Table 2 Thickness and acceleration data for a drop height of 8 cm for the half-sphere (HS) impactor geometry. The table shows specimen thickness before testing, specimen thickness after testing, thickness change for the specimen before and after testing and peak acceleration for each specimen, as well as the respective median values

Figure 5 compares acceleration results for the cylindrical and the half-sphere impactor geometry at a drop height of 8 cm for specimens with a thickness of about 7.0 mm. The acceleration curve for the cylindrical impactor geometry is steeper, with a shorter impact time and a higher peak acceleration of 87.0 g compared to a peak acceleration of 36.6 g for the half-sphere geometry. This is not reflected by the median peak acceleration values, which amount to 121.6 g for the cylindrical and 184.2 g for the half-sphere geometry. However, it might be reasonable to leave results for specimens 1 and 2 impacted by the half-sphere geometry out for comparison, considering that these results reflect in part also steel behaviour.
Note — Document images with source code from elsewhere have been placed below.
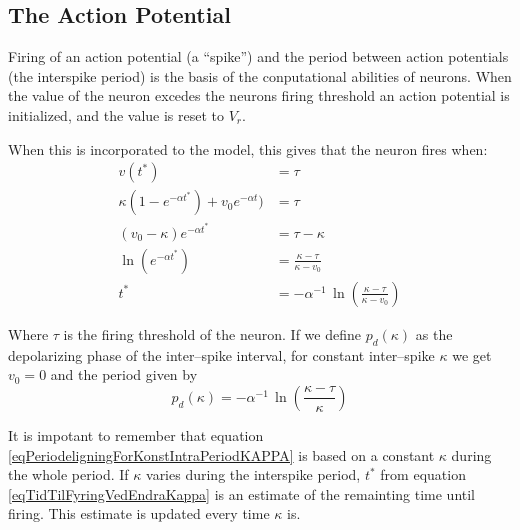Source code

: \subsection{The Action Potential}
Firing of an action potential (a ``spike'') and the period between action potentials (the interspike period) is the basis of the conputational abilities of neurons.
When the value of the neuron excedes the neurons firing threshold an action potential is initialized, and the value is reset to $V_{r}$.

When this is incorporated to the model, this gives that the neuron fires when:
\begin{equation}
	\label{eqTidTilFyringVedEndraKappa}
	\begin{split}
			v(t^*) 					 							&= \tau \qquad 										\\	%
			\kappa (1-e^{-\alpha t^*}) + v_0 e^{-\alpha t})		&= \tau 											\\
			(v_0-\kappa)e^{-\alpha t^*}							&= \tau-\kappa 										\\
			\ln \left(e^{-\alpha t^*}\right) 					&= \frac{\kappa - \tau}{\kappa - v_0} 					\\
			t^*													&= -\alpha^{-1} \, \ln \left( \frac{\kappa - \tau}{\kappa - v_0} \right) 					
	\end{split}
\end{equation}

Where $\tau$ is the firing threshold of the neuron. 
If we define $p_d(\kappa)$ as the depolarizing phase of the inter--spike interval, for constant inter--spike $\kappa$ we get $v_0 = 0$ and the period given by
\begin{equation}
	\label{eqPeriodeligningForKonstIntraPeriodKAPPA}
	p_d(\kappa) = -\alpha^{-1} \, \ln(\frac{\kappa - \tau}{\kappa})
\end{equation}

It is impotant to remember that equation \eqref{eqPeriodeligningForKonstIntraPeriodKAPPA} is based on a constant $\kappa$ during the whole period. 
If $\kappa$ varies during the interspike period, $t^*$ from equation \eqref{eqTidTilFyringVedEndraKappa} is an estimate of the remainting time until firing. This estimate is updated every time $\kappa$ is.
Median peak acceleration for specimens 3 and 4 only amounts to 54.2 g and is considerably below the median value for the cylindrical geometry at the same falling height.

Fig. 5
figure 5

Comparison of acceleration curves for different impactor geometries. Acceleration curve for the cylindrical impactor geometry exhibits a steeper slope with a higher peak acceleration and shorter impact time than the curve for the half-sphere geometry. Thickness of each specimen is indicated in the legend

With 78.7%, the median specimen deformation for tests with the half-sphere geometry is relatively high compared to the value of 30.5% for tests with the cylindrical impactor at a drop height of 8 cm. It is even higher than the median specimen deformation for specimens impacted from a falling height of 30 cm by the cylindrical geometry, which amounts to 39.3%. Figure 6 compares specimen deformation for the different impactor geometries for a specimen thickness of around 7 mm. Deformation of the specimens tested with the half-sphere geometry shows an indentation reflecting the shape of the half-sphere at the impact site. In contrast to the experiments with the cylindrical geometry, the indentation is not flat but rather shows the shape of a crater and was always traceable by visual examination. Generally, indentations on specimens impacted by the half-sphere are deeper and more concentrated than indentations on the specimens impacted by the cylindrical geometry. Even a complete rupture within two specimens could be detected after testing with the half-sphere geometry by visual examination as well as by 3D analysis.

Fig. 6
figure 6

Comparison of specimen dimensions before and after impact for different impactor geometries. Deformation of the specimens tested with the half-sphere (HS) shows an indentation reflecting the half-sphere geometry. Indentation is deeper and more concentrated for the specimens impacted by the half-sphere than for specimens impacted by the cylindrical geometry (CYL). Colour legend represents the dimensions of the impacted specimen compared to the original specimen in millimetres

Recovery of specimen deformation

Table 3 lists specimen thickness, thickness change of the impacted specimen in relation to the original specimen directly after the impact and 4 h after the impact, as well as the thickness recovery of the specimen four hours after the impact. For all investigated specimens, thickness change directly after testing is higher compared to the thickness change four hours after testing. This means that part of the deformation is recovered during this period. However, with 3.1%, the median amount of recovery is quite small compared to the median amount of deformation of 25.1%. Thus, even 4 h after testing, the greater part of the specimen deformation remains. This is also reflected in Fig. 7, which compares specimen dimensions before and after impact for specimen 6 at the different time points.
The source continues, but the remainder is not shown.